Seit Januar dieses Jahres unterstützt die DAHW ein Projekt in der Region Gambella, in der es große Flüchtlingslager mit etwa 270.000 Flüchtlingen aus dem Südsudan gibt. Gerade in den Flüchtlingslagern, in denen Menschen unter schlechten hygienischen Verhältnissen und auf wenig Raum zusammenleben, ist die Gefahr von Epidemien groß. Deshalb setzt sich die DAHW für die Verbesserung der medizinischen Grundversorgung und vor allem für die Vorsorge und Kontrolle bei TB und TB/HIV-Infektionen sowie vernachlässigten TB/HIV-Infektionen sowie vernachlässigten Krankheiten (z. B. Lepra) ein. Bisher konnten in Workshops ca. 400 Gesundheitshelfer darin geschult werden, die Symptome dieser Erkrankungen zu erkennen und so für eine Behandlung im Frühstadium zu sorgen.

Zur Info:

Am Horn von Afrika hat eine seit zwei Jahren andauernde Dürre Ernten ausbleiben lassen. Davon waren sogar die eigentlich fruchtbaren Länder Uganda, Kenia und Tansania betroffen. Länder wie Äthiopien, Eritrea oder Sudan haben ohnehin schon weniger Wasser, die Menschen dort leiden besonders unter den Folgen der Dürre.

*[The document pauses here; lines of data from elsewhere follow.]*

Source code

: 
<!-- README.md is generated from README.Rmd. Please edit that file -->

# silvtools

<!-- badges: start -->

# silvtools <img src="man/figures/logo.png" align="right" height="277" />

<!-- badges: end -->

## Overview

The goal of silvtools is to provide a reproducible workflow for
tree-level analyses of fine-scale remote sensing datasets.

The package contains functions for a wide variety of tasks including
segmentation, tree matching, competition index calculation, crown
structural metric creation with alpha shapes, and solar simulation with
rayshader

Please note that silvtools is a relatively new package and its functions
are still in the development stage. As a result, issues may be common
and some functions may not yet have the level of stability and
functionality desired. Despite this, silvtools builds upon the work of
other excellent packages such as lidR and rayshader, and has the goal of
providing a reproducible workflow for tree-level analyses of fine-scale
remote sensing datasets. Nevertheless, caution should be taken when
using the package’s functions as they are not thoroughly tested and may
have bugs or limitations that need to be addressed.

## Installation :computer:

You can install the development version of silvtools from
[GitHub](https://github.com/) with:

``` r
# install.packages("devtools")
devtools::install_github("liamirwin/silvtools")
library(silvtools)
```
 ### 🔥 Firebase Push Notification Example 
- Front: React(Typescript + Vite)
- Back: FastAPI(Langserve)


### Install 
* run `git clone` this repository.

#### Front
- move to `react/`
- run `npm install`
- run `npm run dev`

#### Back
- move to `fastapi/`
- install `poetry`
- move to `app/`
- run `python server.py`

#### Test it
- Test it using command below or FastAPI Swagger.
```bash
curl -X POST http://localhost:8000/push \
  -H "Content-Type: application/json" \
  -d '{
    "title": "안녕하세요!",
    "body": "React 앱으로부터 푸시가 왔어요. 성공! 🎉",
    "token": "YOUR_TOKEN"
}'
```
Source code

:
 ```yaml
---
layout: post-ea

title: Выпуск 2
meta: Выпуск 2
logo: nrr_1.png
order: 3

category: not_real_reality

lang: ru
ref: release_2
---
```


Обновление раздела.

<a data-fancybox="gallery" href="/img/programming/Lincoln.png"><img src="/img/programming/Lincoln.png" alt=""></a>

Am schlimmsten ist es aber in Somalia, Jemen und Südsudan: Durch schon jahrelang andauernde Bürgerkriege sind viele Felder gar nicht bestellt, und marodierende Soldaten zerstören oft ganze Dörfer mit den dazugehörigen Feldern. Allein aus Südsudan mussten fast 2,5 Millionen vor Hunger und Krieg nach Äthiopien oder Uganda fliehen. Sie leben in riesigen Flüchtlingslagern und warten darauf, wieder in ihre Heimat zurückkehren und dort ihre Felder bestellen zu können.

In den Bürgerkriegsländern herrscht totales Chaos: Immer mehr bewaffnete Banden ziehen durch die Dörfer und rauben das, was sie selbst zum Leben benötigen. Zurück bleiben die Opfer: Menschen, die sich nicht bewaffnen und nur in Frieden leben wollen. Und denen, auch wenn sie bereits mehrere schwere Angriffe überlebt haben, jetzt der Hungertod droht.